Os dias de chega eram dias muito importantes na aldeia. Os rituais começavam semanas antes com os longos passeios á serra, para que o boi tivesse maior preparação física. Nessas semanas dormia sempre alguém no palheiro, para não permitir que os rapazes das aldeias vizinha tentassem qualquer brincadeira de mau gosto, que seria soltar o animal, dar-lhe alguma coisa para o adoecer, ou leva-lo a fazer a chega com o outro boi que viria a turrar mais tarde, para lhe baterem para que ele apanhe medo ao outro boi e quando for a chega oficial este fuja. No dia anterior leva-se o boi a conhecer o terreno combinado para a chega e à noite a aldeia reúne-se e reza o terço, dando voltas, atrás do boi no adro da capela do padroeiro da aldeia. No dia combinado está tudo a postos, o boi com os corno afiados, os paus escondidos estrategicamente pelos membros da aldeia, para que se as coisas não estiverem a correr bem (o que acontecia quase sempre), os aldeões tivessem algo a que recorrer. Como era proibido andar de pau, apenas o que tocava o boi, o podia fazer, se perdiam a chega teriam de ganhar à paulada.

Para quem ganhava a chega era o êxtase total. Começava ali um jogo erótico em que as moças novas tiravam os saiotes (que nesse dia era sempre vermelho) para os colocar nos cornos do boi, dando início ao cortejo de vitória de regresso á aldeia, onde as mulheres mais velhas já tinham preparado uns petiscos e muito vinho, para todos, não esquecendo o boi. Esta festa podia demorar dois ou três dias, dependendo se a aldeia perdedora era mais ou menos rival. Ao rival perdedor só lhe resta um fim, como dizem ainda hoje os Barrosões de verdade: “Boi que perde vai para o talho.”

O boi, era o garante da honra e da supremacia sobre os povos vizinhos.
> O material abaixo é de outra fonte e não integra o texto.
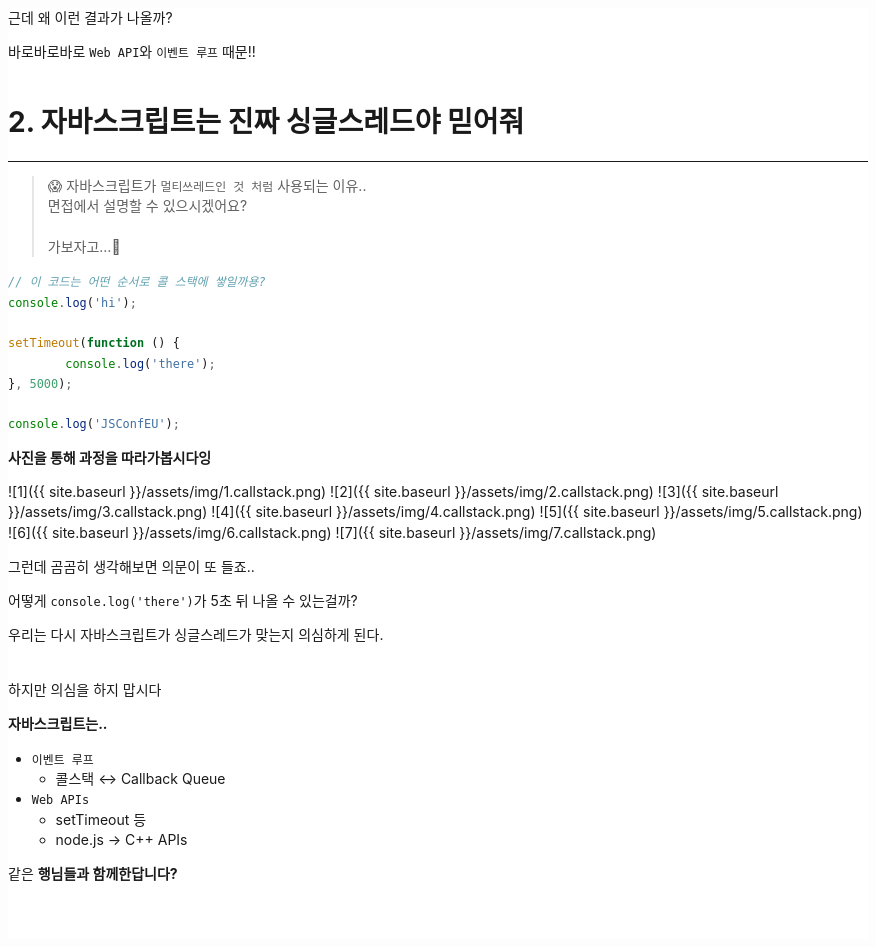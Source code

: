 근데 왜 이런 결과가 나올까?

바로바로바로 `Web API`와 `이벤트 루프` 때문!!


# 2. 자바스크립트는 진짜 싱글스레드야 믿어줘

---

> 😱 자바스크립트가 `멀티쓰레드인 것 처럼` 사용되는 이유..<br>면접에서 설명할 수 있으시겠어요?<br><br>가보자고…👊


```jsx
// 이 코드는 어떤 순서로 콜 스택에 쌓일까용?
console.log('hi');

setTimeout(function () {
		console.log('there');
}, 5000);

console.log('JSConfEU');
```

**사진을 통해 과정을 따라가봅시다잉**

![1]({{ site.baseurl }}/assets/img/1.callstack.png)
![2]({{ site.baseurl }}/assets/img/2.callstack.png)
![3]({{ site.baseurl }}/assets/img/3.callstack.png)
![4]({{ site.baseurl }}/assets/img/4.callstack.png)
![5]({{ site.baseurl }}/assets/img/5.callstack.png)
![6]({{ site.baseurl }}/assets/img/6.callstack.png)
![7]({{ site.baseurl }}/assets/img/7.callstack.png)

그런데 곰곰히 생각해보면 의문이 또 들죠..

어떻게 `console.log('there')`가 5초 뒤 나올 수 있는걸까?

우리는 다시 자바스크립트가 싱글스레드가 맞는지 의심하게 된다.

<br>
하지만 의심을 하지 맙시다

**자바스크립트는..** 

- `이벤트 루프`
    - 콜스택 ↔ Callback Queue
- `Web APIs`
    - setTimeout 등
    - node.js → C++ APIs

같은 **행님들과 함께한답니다?**

<br>
<br>
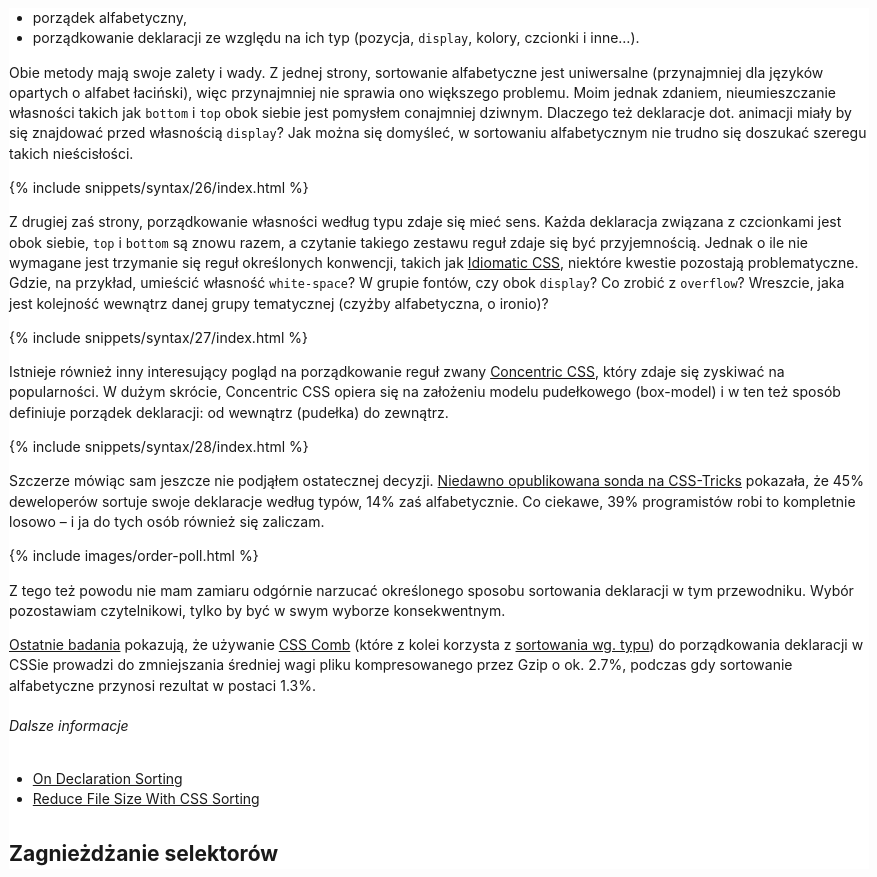 * porządek alfabetyczny,
* porządkowanie deklaracji ze względu na ich typ (pozycja, `display`, kolory, czcionki i inne…).

Obie metody mają swoje zalety i wady. Z jednej strony, sortowanie alfabetyczne jest uniwersalne (przynajmniej dla języków opartych o alfabet łaciński), więc przynajmniej nie sprawia ono większego problemu. Moim jednak zdaniem, nieumieszczanie własności takich jak `bottom` i `top` obok siebie jest pomysłem conajmniej dziwnym. Dlaczego też deklaracje dot. animacji miały by się znajdować przed własnością `display`? Jak można się domyśleć, w sortowaniu alfabetycznym nie trudno się doszukać szeregu takich nieścisłości.

{% include snippets/syntax/26/index.html %}

Z drugiej zaś strony, porządkowanie własności według typu zdaje się mieć sens. Każda deklaracja związana z czcionkami jest obok siebie, `top` i `bottom` są znowu razem, a czytanie takiego zestawu reguł zdaje się być przyjemnością. Jednak o ile nie wymagane jest trzymanie się reguł określonych konwencji, takich jak [Idiomatic CSS](https://github.com/necolas/idiomatic-css), niektóre kwestie pozostają problematyczne. Gdzie, na przykład, umieścić własność `white-space`? W grupie fontów, czy obok `display`? Co zrobić z `overflow`? Wreszcie, jaka jest kolejność wewnątrz danej grupy tematycznej (czyżby alfabetyczna, o ironio)?

{% include snippets/syntax/27/index.html %}

Istnieje również inny interesujący pogląd na porządkowanie reguł zwany [Concentric CSS](https://github.com/brandon-rhodes/Concentric-CSS), który zdaje się zyskiwać na popularności. W dużym skrócie, Concentric CSS opiera się na założeniu modelu pudełkowego (box-model) i w ten też sposób definiuje porządek deklaracji: od wewnątrz (pudełka) do zewnątrz.

{% include snippets/syntax/28/index.html %}

Szczerze mówiąc sam jeszcze nie podjąłem ostatecznej decyzji. [Niedawno opublikowana sonda na CSS-Tricks](https://css-tricks.com/poll-results-how-do-you-order-your-css-properties/) pokazała, że 45% deweloperów sortuje swoje deklaracje według typów, 14% zaś alfabetycznie. Co ciekawe, 39% programistów robi to kompletnie losowo – i ja do tych osób również się zaliczam.

{% include images/order-poll.html %}

Z tego też powodu nie mam zamiaru odgórnie narzucać określonego sposobu sortowania deklaracji w tym przewodniku. Wybór pozostawiam czytelnikowi, tylko by być w swym wyborze konsekwentnym.

<div class="note">
  <p><a href="https://web.archive.org/web/20190618180712/http://peteschuster.com/2014/12/reduce-file-size-css-sorting/">Ostatnie badania</a> pokazują, że używanie <a href="https://github.com/csscomb/csscomb.js">CSS Comb</a> (które z kolei korzysta z <a href="https://github.com/csscomb/csscomb.js/blob/master/config/csscomb.json">sortowania wg. typu</a>) do porządkowania deklaracji w CSSie prowadzi do zmniejszania średniej wagi pliku kompresowanego przez Gzip o ok. 2.7%, podczas gdy sortowanie alfabetyczne przynosi rezultat w postaci 1.3%.</p>
</div>

###### Dalsze informacje

* [On Declaration Sorting](https://meiert.com/en/blog/20140924/on-declaration-sorting/)
* [Reduce File Size With CSS Sorting](https://web.archive.org/web/20190618180712/http://peteschuster.com/2014/12/reduce-file-size-css-sorting/)

## Zagnieżdżanie selektorów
Compreende- se, agora melhor o lugar de destaque que o boi do povo atingiu nas nossa aldeias barrosãs.

Hoje, com o aumento da riqueza das famílias, o boi do povo perde importância, apenas existe um, na aldeia de Covelães, porque os grandes agricultores têm capacidade de o manter. Isto leva a que as chegas se tornem um negócio de dinheiro, o que leva a que os animais façam mais chegas e os espectáculos sejam mais fracos. Aparece uma componente nova do acontecimento que é o bilhete para ver a chega e está destruído o orgulho da aldeia.

Em Montalegre, surge uma nova vertente do espectáculo, o relatador da chega. Ainda só há um, o Sr. Fernando do Barracão, que não perde uma chega e grava para a rádio Montalegre o relato, como de um jogo de futebol se tratasse. Entrevista os donos, recolhe as suas impressões para a chega e no final dá-lhes voz para que possam desculpar se da

derrota do seu boi. 34

34 JN, dia 07-11-2005, pag. 12

Mesmo tendo perdido o fulgor e o radicalismo, possivelmente exagerado de antigamente, as chegas dos bois continuam a ser o grande acontecimento que arrasta milhares de pessoas. Agora as chegas começam a ser feitas por bois de várias raças que não a barrosã, o que fez perder muito do brilho que a ração barrosã proporciona, no jogo e som dos cornos, bem como da capacidade de garra para a luta. No mês de Agosto é a loucura dos nossos emigrantes, povo que cristalizou de forma sólida o modo de vida que tinham antes de sair do país. São eles os melhores informantes relativamente às tradições que se baseiem em vivências.

A chega dos bois está sempre presente em qualquer comício politico, como motor de movimentação de multidões e como predisposição para a festa e a alegria que estes momentos necessitam.

Muitos escritores se sentiram inspirados a escrever sobre algo, que não é único no mundo, também o Irão, a indonésia e o Japão as têm embora mais na vertente das apostas. Em Montalegre a única aposta que pode acontecer é ser feita uma chega de “rapa” o boi que perder fica a pertencer ao dono do outro boi, mas isto acontece cada vez menos vezes, talvez os donos tenham deixado de ser tão corajosos ou os bois não sejam tanto de confiança.

Para guardar esta memória colectiva e perpetuar os inúmeros artigos publicados sobre as chegas dos bois, quer pelos escritores locais, quer por grandes nomes como Miguel Torga, o Ecomuseu tem preparada uma edição muito interessante: “As Chegas de Bois – Uma Antologia” que será lançada no mercado até dia ao final do ano de 20005.